**EXERCISE OBJECTIVE**
For the word "signs", state how many lines below contain it. Give no other text.

*** Opening of ENTRIES PROVIDED ***

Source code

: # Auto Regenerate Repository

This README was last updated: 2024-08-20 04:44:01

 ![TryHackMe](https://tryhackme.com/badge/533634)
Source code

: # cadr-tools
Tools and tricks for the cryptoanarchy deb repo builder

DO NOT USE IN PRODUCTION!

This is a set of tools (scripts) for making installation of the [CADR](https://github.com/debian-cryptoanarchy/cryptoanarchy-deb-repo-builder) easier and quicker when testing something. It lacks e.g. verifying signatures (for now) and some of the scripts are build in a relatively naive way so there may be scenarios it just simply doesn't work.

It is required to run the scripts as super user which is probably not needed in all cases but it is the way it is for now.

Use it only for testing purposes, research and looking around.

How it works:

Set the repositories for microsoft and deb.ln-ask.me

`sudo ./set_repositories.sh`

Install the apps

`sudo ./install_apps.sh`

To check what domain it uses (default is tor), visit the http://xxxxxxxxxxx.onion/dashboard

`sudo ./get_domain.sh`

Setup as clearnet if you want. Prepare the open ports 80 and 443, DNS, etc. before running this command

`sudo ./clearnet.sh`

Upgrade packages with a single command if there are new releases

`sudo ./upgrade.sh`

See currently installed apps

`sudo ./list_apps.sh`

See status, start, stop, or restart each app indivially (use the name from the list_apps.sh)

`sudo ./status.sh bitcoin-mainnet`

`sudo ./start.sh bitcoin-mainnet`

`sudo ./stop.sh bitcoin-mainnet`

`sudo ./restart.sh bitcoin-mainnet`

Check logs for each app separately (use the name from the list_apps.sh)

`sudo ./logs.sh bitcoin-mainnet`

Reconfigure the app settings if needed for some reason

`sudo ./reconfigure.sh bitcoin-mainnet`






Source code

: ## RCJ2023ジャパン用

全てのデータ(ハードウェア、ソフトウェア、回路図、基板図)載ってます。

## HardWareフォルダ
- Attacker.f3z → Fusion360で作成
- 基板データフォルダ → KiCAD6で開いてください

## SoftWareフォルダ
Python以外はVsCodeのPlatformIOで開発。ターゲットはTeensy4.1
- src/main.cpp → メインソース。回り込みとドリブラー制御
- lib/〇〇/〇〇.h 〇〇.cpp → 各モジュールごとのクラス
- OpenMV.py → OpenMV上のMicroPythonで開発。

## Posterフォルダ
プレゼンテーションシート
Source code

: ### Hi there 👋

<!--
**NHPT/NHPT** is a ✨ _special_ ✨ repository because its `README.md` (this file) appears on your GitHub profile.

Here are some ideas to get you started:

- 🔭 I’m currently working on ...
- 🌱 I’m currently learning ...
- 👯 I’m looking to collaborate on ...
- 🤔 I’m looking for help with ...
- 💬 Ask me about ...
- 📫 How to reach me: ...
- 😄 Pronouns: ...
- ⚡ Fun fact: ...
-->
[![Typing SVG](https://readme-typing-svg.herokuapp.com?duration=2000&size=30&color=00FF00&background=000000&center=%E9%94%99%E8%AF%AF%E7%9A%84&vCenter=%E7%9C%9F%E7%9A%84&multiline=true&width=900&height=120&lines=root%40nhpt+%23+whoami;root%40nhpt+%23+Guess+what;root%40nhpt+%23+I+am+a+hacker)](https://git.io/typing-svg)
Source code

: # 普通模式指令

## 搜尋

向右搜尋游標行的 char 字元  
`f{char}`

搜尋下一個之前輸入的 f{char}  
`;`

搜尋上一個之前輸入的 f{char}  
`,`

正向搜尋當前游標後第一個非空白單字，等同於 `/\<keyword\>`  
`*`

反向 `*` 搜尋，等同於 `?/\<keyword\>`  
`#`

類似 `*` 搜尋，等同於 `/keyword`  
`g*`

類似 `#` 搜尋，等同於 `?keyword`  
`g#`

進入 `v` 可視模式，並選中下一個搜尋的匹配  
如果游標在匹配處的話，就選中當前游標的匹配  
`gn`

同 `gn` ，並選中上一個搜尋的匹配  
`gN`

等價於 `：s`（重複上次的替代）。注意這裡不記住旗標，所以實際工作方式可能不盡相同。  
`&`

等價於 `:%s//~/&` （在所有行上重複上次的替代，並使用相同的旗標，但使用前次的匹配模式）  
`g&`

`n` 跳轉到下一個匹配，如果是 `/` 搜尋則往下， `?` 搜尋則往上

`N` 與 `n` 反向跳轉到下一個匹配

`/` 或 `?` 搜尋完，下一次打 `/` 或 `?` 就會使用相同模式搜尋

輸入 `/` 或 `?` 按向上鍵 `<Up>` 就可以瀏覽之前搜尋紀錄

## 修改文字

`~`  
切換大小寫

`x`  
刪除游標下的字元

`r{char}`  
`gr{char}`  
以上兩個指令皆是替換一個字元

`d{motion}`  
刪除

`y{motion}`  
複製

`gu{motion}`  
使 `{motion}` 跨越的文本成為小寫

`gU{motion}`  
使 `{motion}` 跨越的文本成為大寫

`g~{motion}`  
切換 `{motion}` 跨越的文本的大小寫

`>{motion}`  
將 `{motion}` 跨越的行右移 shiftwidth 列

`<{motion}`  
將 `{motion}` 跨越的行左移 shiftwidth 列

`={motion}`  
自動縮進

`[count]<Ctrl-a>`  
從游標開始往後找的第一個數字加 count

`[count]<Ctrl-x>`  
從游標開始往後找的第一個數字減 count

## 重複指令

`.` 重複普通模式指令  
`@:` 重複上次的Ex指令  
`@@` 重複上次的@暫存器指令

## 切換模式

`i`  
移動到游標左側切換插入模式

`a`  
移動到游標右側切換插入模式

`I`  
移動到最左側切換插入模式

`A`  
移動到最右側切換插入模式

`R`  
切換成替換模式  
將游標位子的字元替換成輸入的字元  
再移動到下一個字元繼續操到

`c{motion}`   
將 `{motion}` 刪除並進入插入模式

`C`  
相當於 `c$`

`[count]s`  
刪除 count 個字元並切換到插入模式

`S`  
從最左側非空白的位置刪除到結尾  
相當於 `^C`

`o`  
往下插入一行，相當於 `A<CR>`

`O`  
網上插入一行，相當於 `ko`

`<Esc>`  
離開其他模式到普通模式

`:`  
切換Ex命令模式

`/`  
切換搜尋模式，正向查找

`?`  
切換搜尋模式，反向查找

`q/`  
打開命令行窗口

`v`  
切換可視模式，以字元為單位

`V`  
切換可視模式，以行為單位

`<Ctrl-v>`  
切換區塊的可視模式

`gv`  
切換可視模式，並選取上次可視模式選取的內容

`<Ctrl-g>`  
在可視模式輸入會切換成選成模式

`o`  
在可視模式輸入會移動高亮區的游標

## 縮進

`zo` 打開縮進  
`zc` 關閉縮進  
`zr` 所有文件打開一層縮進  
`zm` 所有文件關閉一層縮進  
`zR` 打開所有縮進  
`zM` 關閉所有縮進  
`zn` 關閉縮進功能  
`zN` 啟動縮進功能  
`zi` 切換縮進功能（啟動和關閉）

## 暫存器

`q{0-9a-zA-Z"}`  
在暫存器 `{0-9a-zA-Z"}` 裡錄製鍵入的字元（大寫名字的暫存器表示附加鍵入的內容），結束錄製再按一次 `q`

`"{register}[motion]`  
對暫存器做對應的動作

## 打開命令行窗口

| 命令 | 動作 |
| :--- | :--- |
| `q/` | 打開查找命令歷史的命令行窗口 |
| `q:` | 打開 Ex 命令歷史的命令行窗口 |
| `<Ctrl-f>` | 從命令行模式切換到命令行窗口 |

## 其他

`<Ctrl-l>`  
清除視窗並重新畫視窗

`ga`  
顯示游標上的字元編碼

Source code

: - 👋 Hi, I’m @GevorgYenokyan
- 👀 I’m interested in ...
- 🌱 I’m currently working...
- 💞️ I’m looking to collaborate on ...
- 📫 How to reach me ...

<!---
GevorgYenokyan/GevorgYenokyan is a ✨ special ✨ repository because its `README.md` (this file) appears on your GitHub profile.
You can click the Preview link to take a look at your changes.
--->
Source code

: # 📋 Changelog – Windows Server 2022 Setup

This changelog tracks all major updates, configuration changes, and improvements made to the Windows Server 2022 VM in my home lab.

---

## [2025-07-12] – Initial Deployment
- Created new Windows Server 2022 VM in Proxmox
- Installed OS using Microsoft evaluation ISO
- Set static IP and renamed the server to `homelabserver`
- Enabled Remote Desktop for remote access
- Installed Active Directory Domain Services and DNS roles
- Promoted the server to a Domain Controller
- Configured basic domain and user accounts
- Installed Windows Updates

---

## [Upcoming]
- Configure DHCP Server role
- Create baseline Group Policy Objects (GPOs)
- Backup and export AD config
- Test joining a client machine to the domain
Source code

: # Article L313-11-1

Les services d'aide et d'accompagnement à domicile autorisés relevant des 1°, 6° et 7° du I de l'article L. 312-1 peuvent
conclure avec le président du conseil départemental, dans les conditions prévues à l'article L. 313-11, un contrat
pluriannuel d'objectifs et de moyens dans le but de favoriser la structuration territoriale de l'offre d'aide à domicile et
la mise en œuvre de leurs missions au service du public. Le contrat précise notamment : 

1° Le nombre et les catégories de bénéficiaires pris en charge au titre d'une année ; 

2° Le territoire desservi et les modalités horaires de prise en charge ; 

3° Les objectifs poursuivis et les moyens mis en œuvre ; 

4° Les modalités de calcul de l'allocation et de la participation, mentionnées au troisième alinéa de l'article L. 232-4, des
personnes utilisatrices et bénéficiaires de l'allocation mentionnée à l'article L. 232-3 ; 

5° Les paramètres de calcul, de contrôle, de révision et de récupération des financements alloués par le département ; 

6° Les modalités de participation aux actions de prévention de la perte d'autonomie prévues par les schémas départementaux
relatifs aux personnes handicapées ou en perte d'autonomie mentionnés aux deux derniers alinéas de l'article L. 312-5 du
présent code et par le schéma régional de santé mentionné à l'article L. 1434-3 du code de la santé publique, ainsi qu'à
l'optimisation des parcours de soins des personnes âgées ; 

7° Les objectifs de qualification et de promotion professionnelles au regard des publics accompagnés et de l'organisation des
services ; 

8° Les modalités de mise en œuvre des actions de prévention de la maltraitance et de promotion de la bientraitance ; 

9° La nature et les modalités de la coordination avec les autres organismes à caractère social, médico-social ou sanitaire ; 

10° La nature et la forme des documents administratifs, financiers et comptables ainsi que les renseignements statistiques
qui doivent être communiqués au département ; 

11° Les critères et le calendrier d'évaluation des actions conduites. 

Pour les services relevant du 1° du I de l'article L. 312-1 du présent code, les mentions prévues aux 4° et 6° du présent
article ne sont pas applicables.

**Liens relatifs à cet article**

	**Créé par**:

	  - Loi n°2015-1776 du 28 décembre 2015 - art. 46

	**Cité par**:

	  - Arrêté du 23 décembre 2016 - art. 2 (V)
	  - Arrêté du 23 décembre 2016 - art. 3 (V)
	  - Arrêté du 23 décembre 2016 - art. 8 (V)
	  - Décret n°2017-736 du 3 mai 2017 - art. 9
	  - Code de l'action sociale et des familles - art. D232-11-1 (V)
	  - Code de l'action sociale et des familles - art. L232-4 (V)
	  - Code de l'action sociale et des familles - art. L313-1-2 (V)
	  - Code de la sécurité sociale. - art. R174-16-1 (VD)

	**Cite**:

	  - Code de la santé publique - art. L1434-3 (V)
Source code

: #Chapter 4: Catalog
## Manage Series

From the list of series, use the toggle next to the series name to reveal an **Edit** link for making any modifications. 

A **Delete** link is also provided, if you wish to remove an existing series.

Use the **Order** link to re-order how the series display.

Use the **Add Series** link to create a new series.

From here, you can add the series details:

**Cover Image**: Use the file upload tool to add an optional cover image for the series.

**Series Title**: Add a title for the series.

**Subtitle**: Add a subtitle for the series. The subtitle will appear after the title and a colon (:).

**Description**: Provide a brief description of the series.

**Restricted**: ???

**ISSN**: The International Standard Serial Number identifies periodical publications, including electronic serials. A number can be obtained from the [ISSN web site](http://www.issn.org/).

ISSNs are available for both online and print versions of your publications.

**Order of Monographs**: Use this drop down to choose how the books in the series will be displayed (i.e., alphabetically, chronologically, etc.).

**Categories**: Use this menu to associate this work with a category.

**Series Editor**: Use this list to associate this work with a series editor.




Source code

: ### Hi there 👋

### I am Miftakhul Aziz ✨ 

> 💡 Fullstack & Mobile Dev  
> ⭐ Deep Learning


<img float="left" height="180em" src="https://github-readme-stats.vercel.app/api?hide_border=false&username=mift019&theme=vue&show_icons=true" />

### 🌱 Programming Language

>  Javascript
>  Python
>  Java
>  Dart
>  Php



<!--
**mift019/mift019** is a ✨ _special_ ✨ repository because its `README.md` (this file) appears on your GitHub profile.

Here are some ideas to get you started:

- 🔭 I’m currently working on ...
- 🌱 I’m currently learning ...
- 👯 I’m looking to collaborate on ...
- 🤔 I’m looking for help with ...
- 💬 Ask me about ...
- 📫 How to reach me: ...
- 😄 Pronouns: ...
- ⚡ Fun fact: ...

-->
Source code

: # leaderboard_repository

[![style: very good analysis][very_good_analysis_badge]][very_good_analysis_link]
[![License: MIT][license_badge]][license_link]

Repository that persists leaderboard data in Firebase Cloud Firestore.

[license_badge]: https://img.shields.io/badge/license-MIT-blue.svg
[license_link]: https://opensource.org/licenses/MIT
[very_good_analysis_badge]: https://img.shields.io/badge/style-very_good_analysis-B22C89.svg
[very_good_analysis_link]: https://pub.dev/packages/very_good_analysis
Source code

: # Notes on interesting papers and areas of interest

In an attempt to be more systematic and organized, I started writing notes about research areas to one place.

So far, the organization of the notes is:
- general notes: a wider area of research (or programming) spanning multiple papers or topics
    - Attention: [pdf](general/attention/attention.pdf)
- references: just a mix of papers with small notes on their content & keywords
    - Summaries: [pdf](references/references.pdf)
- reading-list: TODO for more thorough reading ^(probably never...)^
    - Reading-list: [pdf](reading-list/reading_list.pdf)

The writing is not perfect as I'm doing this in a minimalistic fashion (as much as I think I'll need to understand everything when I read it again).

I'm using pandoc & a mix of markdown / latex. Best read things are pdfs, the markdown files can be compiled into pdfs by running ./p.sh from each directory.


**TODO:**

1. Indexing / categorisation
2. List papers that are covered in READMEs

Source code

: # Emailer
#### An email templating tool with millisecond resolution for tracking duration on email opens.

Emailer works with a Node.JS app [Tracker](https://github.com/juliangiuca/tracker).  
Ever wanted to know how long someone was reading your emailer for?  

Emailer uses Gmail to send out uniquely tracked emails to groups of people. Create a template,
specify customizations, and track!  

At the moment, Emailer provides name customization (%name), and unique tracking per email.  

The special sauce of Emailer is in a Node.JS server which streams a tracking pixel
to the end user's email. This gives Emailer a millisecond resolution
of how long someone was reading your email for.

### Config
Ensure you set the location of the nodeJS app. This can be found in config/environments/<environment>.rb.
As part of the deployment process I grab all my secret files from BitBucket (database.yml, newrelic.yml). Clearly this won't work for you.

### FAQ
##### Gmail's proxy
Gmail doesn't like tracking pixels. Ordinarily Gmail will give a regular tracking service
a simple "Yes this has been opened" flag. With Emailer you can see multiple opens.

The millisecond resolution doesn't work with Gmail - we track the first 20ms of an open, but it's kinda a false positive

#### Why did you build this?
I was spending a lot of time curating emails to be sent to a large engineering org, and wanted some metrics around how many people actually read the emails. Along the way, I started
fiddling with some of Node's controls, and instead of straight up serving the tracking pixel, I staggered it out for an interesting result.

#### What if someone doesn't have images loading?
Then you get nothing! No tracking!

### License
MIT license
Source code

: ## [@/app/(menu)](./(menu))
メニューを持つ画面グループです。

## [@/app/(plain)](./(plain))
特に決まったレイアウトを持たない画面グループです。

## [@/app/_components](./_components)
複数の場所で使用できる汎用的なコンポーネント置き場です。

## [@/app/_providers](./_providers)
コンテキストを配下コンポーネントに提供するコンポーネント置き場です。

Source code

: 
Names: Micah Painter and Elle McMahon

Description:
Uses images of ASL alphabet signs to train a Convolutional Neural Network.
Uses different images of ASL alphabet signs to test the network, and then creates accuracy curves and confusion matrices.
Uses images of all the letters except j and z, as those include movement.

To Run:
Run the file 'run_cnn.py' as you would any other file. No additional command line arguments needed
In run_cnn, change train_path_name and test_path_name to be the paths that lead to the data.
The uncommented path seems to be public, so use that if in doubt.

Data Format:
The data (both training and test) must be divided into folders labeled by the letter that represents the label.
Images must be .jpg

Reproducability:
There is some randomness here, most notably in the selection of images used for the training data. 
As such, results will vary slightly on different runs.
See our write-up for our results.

*** Close of ENTRIES PROVIDED ***

**TASK ANSWER**
2